─── Records to use ───

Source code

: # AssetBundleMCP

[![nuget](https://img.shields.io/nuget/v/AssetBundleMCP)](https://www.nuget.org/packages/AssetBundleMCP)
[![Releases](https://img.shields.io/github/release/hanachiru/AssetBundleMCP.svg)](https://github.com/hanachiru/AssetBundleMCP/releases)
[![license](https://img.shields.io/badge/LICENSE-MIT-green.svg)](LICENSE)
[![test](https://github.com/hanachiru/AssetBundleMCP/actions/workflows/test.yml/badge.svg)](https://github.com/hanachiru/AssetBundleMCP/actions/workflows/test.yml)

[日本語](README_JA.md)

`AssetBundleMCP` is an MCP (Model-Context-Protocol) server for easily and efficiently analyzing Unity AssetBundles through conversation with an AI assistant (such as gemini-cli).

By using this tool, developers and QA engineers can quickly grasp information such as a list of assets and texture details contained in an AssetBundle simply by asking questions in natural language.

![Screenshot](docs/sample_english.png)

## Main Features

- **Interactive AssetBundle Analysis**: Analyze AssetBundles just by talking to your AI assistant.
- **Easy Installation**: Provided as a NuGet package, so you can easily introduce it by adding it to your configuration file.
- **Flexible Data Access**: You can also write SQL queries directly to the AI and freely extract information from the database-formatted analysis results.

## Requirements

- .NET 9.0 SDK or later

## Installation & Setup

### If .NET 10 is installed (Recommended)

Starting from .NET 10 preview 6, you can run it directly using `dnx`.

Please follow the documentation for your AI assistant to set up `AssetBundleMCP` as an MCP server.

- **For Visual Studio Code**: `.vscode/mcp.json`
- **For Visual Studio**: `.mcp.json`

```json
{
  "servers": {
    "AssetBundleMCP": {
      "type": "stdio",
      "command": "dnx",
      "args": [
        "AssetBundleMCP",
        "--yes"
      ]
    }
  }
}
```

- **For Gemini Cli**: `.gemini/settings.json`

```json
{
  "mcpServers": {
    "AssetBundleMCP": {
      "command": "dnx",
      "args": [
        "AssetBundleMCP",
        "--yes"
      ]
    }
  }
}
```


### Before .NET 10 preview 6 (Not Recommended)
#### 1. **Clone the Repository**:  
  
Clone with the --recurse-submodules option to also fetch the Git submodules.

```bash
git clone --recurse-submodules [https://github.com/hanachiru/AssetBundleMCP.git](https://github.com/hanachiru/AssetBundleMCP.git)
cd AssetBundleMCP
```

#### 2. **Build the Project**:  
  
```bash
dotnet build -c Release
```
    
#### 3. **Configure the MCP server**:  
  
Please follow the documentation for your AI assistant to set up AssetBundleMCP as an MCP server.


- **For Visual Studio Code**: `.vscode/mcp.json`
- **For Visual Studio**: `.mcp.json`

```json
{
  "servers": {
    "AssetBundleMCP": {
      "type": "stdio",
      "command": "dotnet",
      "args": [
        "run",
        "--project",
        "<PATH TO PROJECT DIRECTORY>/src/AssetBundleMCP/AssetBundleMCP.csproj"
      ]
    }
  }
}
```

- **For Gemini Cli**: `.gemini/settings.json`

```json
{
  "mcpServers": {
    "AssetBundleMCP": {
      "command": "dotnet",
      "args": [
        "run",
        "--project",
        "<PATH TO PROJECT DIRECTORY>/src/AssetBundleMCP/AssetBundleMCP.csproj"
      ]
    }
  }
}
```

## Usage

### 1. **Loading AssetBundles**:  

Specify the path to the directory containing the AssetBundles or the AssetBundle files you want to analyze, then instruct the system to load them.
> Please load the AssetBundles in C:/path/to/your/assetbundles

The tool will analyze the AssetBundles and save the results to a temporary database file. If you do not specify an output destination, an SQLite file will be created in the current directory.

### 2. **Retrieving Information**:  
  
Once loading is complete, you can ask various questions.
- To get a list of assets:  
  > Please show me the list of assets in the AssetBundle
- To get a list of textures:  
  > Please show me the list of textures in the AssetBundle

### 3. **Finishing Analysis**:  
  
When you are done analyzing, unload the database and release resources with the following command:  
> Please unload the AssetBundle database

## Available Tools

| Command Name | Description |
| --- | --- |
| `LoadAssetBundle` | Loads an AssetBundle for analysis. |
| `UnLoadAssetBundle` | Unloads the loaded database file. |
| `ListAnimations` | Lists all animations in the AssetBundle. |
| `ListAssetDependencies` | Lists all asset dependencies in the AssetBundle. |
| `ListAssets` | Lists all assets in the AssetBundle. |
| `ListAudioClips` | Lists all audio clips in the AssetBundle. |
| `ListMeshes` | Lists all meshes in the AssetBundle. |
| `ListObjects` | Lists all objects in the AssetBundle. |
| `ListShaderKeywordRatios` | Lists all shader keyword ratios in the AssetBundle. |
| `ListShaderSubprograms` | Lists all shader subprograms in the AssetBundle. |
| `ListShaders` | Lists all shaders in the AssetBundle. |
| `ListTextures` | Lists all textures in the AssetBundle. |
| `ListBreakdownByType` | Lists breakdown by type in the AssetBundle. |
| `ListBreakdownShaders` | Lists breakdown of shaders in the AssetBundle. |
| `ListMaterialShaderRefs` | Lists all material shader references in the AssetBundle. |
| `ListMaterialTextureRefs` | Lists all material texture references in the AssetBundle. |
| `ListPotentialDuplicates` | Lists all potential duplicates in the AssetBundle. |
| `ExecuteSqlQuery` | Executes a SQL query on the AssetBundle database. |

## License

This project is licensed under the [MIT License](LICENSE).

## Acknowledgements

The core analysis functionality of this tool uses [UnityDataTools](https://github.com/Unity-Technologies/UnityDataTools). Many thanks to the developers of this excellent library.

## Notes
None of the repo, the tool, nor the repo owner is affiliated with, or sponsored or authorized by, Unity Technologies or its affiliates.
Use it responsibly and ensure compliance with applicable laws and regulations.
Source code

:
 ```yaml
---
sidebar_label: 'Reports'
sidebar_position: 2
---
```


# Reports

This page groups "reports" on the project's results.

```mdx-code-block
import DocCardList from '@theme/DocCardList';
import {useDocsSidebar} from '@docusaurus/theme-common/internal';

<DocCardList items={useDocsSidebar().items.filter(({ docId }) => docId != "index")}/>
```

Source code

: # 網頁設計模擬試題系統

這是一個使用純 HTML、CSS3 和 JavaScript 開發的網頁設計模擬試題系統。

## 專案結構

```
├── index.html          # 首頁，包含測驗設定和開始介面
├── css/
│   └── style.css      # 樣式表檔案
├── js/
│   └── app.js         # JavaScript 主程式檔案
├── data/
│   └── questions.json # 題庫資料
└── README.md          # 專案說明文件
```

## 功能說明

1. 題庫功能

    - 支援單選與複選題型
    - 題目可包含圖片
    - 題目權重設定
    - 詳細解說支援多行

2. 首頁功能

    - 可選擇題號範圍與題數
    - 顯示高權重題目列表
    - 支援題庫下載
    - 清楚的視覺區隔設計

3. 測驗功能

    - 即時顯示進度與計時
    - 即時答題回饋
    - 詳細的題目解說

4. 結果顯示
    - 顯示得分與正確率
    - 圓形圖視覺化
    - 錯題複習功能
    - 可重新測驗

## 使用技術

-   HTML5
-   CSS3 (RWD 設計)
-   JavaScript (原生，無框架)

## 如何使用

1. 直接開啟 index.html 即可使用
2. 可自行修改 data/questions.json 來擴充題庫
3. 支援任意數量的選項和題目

───

▶ _What the task asks_: From the material above, copy every line that has the word "shields" in it.

▶ _Task output_:
[![nuget](https://img.shields.io/nuget/v/AssetBundleMCP)](https://www.nuget.org/packages/AssetBundleMCP)
[![Releases](https://img.shields.io/github/release/hanachiru/AssetBundleMCP.svg)](https://github.com/hanachiru/AssetBundleMCP/releases)
[![license](https://img.shields.io/badge/LICENSE-MIT-green.svg)](LICENSE)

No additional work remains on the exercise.